Kejanggalan di mata Susno Duadji
Dalam segmen wawancara dengan Kompas TV, Susno Duadji juga mempapar sejumlah kejanggalan yang menurutnya terkesan aneh dan tidak masuk akal.
Pertama mengenai penjelasan Mabes Polri menyangkut penembakan terhadap Brigadir J
"Ya, kejanggalan mulai daripada kejadian Jumat, diumumkan hari Senin. Loh, kok kejahatan mesti ada hari libur, hari Minggu, hari raya, ya enggak bener itu," katanya.
Kemudian yang kedua mengenai masalah handphone milik Brigadir J yang terus diributi.
"Kok yang ribut dicari misalnya hanya HP Brigadir J, loh, kenapa HP pak Sambo tidak diambil?" kata Susno.
Dia juga mempertanyakan, kenapa penyidik tidak mengambil HP istri Irjen Ferdy Sambo dan ajudannya Bharada E.
Bagi Susno, semua alat komunikasi pihak terkait penting untuk disita dan diselidiki guna menjawab kasus ini.
"Kemudian Bharada E dimana? Kenapa tidak diperiksa. Kemudian statemen Kadiv Humas menyatakan sudah ditemukan (CCTV), bukan sudah disita, berarti betul-betul hilang itu kan decorder CCTV," kata Susno.
Kalau decoder CCTV hilang, lanjut Susno, sudah sepatutnya dipertanyakan.
Apakah memng murni hilang, atau memang sengaja dihilangkan.
"Kenapa dihilangkan? Siapa yang menghilangkan? Dan harus dipertanyakan. Siapa yang datangi TKP pertama? Siapa yang olah TKP? Reserse atau bukan," tegasnya.
Bagi Susno, sebenarnya masalah ini sangat mudah untuk diselesaikan.
Mengingat semuanya sudah terang dan lengkap.
"Pertama TKP nya jelas, kedua yang meninggal jelas, identitas jelas, lukanya jelas, kemudian saksi di TKP jelas, yang ngaku nembak jelas," kata Susno.
Selanjutnya, sambung Susno, barang buktinya berupa senjata jelas, berupa selongsong jelas, berupa proyektil jelas.

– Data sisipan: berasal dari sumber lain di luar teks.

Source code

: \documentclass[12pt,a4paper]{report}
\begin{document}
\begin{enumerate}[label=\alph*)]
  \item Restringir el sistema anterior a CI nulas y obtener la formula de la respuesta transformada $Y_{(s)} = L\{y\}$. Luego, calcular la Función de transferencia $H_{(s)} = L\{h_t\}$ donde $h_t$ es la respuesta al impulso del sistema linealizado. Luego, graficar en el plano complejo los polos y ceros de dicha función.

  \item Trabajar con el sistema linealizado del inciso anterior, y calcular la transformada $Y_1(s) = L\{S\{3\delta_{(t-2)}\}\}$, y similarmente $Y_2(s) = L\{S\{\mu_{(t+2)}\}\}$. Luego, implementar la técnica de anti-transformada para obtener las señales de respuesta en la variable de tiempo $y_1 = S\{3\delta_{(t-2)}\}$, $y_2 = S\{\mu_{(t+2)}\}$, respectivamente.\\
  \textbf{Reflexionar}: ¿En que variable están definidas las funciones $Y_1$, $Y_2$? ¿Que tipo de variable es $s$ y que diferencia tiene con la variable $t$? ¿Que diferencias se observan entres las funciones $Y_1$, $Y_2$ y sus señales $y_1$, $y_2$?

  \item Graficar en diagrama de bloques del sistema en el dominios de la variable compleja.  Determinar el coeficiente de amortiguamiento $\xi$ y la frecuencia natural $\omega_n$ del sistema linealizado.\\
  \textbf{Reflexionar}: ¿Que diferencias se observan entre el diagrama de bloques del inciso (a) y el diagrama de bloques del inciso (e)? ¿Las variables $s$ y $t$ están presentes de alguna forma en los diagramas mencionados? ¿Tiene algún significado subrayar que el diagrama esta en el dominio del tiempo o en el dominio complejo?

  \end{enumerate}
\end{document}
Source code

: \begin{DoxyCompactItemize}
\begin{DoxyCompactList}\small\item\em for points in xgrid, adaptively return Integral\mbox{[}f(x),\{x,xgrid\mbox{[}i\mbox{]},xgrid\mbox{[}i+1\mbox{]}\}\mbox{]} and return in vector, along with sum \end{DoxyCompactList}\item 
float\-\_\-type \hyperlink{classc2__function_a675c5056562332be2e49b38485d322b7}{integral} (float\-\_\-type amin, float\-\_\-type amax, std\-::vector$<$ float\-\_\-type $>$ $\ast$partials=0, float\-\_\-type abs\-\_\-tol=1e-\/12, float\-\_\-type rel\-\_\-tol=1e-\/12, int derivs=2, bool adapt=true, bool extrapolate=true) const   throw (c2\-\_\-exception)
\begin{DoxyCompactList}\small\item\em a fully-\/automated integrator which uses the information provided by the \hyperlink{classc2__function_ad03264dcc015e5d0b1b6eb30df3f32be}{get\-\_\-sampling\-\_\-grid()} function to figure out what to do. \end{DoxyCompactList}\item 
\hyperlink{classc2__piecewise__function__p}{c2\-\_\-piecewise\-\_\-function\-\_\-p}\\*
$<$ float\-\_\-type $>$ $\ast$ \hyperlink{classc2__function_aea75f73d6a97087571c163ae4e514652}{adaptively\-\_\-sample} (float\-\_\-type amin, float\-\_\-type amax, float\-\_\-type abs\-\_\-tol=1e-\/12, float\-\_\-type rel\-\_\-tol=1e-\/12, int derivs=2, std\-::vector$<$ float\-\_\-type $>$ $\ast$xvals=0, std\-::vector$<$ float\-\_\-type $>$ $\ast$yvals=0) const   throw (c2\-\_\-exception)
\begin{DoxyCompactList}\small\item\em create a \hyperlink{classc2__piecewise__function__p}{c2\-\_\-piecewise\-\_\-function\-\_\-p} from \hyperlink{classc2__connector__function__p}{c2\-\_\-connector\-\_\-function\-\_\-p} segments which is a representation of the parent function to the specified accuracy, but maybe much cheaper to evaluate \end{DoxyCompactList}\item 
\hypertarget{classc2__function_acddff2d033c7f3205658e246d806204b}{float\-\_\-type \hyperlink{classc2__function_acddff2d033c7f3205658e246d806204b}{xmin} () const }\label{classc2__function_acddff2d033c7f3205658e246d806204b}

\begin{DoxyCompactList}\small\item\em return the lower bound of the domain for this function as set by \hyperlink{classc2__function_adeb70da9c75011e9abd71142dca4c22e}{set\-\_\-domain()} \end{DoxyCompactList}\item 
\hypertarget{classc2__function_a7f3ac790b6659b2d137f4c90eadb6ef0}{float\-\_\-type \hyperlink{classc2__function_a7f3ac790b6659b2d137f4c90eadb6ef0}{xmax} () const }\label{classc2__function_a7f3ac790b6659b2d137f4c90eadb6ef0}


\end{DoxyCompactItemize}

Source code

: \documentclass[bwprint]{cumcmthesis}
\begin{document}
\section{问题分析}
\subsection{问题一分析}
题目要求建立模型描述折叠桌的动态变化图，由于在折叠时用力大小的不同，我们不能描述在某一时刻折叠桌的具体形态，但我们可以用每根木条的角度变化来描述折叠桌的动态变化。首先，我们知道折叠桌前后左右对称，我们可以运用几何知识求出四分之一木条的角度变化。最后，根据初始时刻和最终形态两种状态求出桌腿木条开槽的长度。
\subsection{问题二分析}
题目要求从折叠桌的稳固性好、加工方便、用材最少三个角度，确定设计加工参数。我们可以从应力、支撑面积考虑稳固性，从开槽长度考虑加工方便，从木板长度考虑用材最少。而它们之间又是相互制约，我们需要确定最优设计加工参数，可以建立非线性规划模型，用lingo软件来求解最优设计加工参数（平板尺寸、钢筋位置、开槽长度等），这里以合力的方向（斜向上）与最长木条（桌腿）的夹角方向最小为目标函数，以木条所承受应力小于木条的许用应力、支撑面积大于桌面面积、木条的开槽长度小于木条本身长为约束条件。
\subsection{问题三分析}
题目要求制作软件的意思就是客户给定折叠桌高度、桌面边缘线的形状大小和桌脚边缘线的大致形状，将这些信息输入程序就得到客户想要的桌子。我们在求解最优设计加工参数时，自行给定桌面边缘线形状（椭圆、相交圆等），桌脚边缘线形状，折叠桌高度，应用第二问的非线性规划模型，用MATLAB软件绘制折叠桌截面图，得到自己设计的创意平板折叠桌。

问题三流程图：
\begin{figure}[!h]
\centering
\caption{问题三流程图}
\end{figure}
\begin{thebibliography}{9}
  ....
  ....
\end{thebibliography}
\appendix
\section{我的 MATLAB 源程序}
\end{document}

"Kemudian darah di lokasi jelas, CCTV ada, walaupun hilang tapi sudah ketemu," katanya.
Brigadir J diancam bunuh
Menurut kuasa hukum keluarga Brigadir J, Kamaruddin Simanjuntak, bahwa korban sempat diancam bunuh sejak Juni 2022.
"Jadi pada bulan Juni, almarhum itu sudah menangis, padahal dia seorang ajudan. Brimob bisa sampai menangis begitu saking takutnya bahwa dia akan dibunuh," kata Kamaruddin Simanjuntak, sebagaimana dilansir dari Youtube Kompas TV, Minggu (24/7/2022).
Kamaruddin mengatakan, bahwa Brigadir J diancam bunuh sebelum akhirnya ditemukan tewas di rumah dinas Kadiv Propam Mabes Polri, Irjen Ferdy Sambo.
"Dia diancam bunuh pada hari-hari terakhir," kata Kamaruddin.
Menurutnya, informasi soal Brigadir J diancam bunuh didapat dari pihak luar.
"Kami menemukan jejak-jejak pembunuhan berencana. Salah satu jejaknya itu kami temukan dari Jambi, dari luar keluarga," kata Kamaruddin.
Ia mengatakan, kasus ini sarat akan intervensi.
"Sarat dengan intervensi, contoh Karo Penmas menjelaskan bahwa meninggalnya almarhum karena tembak menembak dengan polisi yang lebih rendah pangkatnya dari dia," kata Kamaruddin.
Soal baku tembak ini, tidak ada bukti konkret sampai sekarang.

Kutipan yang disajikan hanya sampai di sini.